RefSeq database¶

The refseq database from NCBI stores >100,000 complete genomes and drafts that compass all tree of life. We firstly construct an empty database folder and assigns default control parameters for the database.

sparse init --dbname refseq

Index refseq database or update an exising database¶

A second command allows SPARSE to download all genomes in refseq on-fly and construct the database. The efficiency of the indexing process depends on both the downloading speed and the number of assigned CPUs. When assigning 20 CPUs, you can expect the whole process to finish in about one day.

sparse index --dbname refseq --update

Be aware that the newly added genomes are not ready for metagenomic reads. You need to run another command to update your representative databases.

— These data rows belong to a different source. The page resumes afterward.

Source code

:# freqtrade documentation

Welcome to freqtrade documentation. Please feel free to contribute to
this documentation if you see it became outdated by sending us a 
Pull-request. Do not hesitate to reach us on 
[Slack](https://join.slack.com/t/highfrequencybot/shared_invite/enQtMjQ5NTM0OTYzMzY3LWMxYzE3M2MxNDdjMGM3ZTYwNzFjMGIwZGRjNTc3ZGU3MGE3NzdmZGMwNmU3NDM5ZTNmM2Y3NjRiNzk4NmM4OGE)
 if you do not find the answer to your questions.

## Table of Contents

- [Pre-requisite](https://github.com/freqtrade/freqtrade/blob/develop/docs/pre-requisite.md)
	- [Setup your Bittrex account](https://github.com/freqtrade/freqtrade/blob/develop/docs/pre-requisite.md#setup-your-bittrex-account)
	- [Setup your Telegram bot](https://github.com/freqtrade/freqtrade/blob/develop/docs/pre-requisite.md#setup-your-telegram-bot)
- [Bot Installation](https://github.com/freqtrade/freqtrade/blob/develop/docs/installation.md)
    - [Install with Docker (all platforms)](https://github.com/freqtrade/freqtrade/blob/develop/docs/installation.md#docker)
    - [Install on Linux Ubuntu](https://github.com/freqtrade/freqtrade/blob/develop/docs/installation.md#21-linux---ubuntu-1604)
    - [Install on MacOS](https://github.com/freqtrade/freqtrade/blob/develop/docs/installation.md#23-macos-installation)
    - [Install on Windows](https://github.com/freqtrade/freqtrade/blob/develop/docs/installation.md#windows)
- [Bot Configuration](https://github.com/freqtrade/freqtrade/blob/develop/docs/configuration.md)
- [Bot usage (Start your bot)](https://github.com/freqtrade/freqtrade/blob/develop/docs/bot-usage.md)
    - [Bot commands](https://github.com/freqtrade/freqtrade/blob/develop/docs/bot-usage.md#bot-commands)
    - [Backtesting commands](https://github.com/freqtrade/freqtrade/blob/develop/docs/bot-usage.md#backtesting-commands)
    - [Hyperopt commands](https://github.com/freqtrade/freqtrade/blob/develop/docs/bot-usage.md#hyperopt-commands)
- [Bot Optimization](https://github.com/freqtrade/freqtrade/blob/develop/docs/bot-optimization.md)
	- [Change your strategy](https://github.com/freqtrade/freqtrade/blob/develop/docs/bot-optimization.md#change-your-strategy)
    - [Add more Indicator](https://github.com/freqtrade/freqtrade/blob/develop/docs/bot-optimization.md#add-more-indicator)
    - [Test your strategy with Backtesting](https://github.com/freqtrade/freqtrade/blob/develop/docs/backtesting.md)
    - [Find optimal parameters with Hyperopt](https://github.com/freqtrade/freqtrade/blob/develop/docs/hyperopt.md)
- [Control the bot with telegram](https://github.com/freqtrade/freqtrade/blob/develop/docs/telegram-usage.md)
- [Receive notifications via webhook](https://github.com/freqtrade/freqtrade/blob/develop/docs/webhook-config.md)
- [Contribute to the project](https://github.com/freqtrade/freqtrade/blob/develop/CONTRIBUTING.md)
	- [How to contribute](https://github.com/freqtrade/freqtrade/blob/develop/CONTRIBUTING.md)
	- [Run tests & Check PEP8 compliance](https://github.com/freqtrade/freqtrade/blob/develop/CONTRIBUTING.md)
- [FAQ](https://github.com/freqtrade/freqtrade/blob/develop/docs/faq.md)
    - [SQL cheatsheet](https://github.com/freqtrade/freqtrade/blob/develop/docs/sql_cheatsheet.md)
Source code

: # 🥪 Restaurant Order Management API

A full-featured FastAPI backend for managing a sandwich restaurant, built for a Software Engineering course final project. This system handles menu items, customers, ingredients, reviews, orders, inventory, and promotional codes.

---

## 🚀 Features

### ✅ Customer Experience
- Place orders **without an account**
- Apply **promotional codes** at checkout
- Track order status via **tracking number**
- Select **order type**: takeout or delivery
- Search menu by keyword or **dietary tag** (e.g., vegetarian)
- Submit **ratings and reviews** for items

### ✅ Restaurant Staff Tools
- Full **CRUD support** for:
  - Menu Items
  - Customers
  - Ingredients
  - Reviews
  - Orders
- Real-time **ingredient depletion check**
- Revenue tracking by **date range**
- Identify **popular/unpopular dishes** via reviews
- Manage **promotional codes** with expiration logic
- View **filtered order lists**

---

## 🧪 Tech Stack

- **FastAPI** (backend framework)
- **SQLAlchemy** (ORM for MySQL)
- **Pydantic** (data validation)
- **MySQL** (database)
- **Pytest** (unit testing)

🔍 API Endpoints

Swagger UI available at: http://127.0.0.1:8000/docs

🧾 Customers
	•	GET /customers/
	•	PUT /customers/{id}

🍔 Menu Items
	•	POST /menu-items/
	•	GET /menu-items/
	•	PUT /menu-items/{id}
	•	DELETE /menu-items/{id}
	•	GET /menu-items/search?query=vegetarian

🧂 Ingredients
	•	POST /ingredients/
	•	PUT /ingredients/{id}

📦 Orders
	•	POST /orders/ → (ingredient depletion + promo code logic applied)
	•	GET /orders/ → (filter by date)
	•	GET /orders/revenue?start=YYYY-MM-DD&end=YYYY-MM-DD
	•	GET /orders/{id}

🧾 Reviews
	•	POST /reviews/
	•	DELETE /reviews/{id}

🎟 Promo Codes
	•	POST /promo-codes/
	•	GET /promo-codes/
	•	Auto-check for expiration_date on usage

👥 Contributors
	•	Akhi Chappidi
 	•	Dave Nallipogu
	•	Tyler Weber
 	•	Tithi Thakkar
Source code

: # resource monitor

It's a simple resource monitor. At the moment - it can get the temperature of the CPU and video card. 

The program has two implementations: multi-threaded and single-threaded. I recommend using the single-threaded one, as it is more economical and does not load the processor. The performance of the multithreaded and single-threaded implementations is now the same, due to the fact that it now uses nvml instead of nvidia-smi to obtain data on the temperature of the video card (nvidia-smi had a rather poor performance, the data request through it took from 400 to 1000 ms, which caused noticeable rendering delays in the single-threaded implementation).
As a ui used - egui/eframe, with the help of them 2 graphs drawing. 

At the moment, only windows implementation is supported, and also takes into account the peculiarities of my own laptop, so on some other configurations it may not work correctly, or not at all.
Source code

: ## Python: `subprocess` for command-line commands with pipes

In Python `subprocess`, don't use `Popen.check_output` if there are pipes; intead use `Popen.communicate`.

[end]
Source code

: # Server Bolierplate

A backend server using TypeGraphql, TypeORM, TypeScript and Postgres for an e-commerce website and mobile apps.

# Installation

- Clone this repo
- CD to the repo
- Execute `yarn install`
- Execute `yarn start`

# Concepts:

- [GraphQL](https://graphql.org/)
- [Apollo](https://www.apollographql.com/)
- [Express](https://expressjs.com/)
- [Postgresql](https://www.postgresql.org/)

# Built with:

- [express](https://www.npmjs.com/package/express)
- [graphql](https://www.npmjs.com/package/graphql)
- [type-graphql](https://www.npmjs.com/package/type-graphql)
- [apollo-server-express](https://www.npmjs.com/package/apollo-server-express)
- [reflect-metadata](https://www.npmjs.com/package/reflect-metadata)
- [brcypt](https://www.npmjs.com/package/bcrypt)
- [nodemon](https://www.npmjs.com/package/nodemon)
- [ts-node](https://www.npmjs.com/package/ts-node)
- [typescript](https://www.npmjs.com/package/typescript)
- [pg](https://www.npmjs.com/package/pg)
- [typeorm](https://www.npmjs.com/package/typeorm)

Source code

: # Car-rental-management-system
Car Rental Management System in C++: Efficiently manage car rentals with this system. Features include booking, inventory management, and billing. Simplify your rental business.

We also release a pre-compiled database named “refseq_20180519”, on the basis of NCBI RefSeq at 2018.05.19, at http://enterobase.warwick.ac.uk/sparse/

This database contains the MASH indexed master database and four default mapping databases:

representative
subpopulation
Virus
Eukaryota

As well as reference genomes for three important animal hosts:

Human
Swine
Bovine

To use the database, just download and untar the package (~350 GB):

curl -o refseq_20180519.tar.gz http://enterobase.warwick.ac.uk/sparse/refseq_20180519.tar.gz
tar -vxzf refseq_20180519.tar.gz

Custom databases¶

You can also create a custom database, or add in custom genomes to an old database.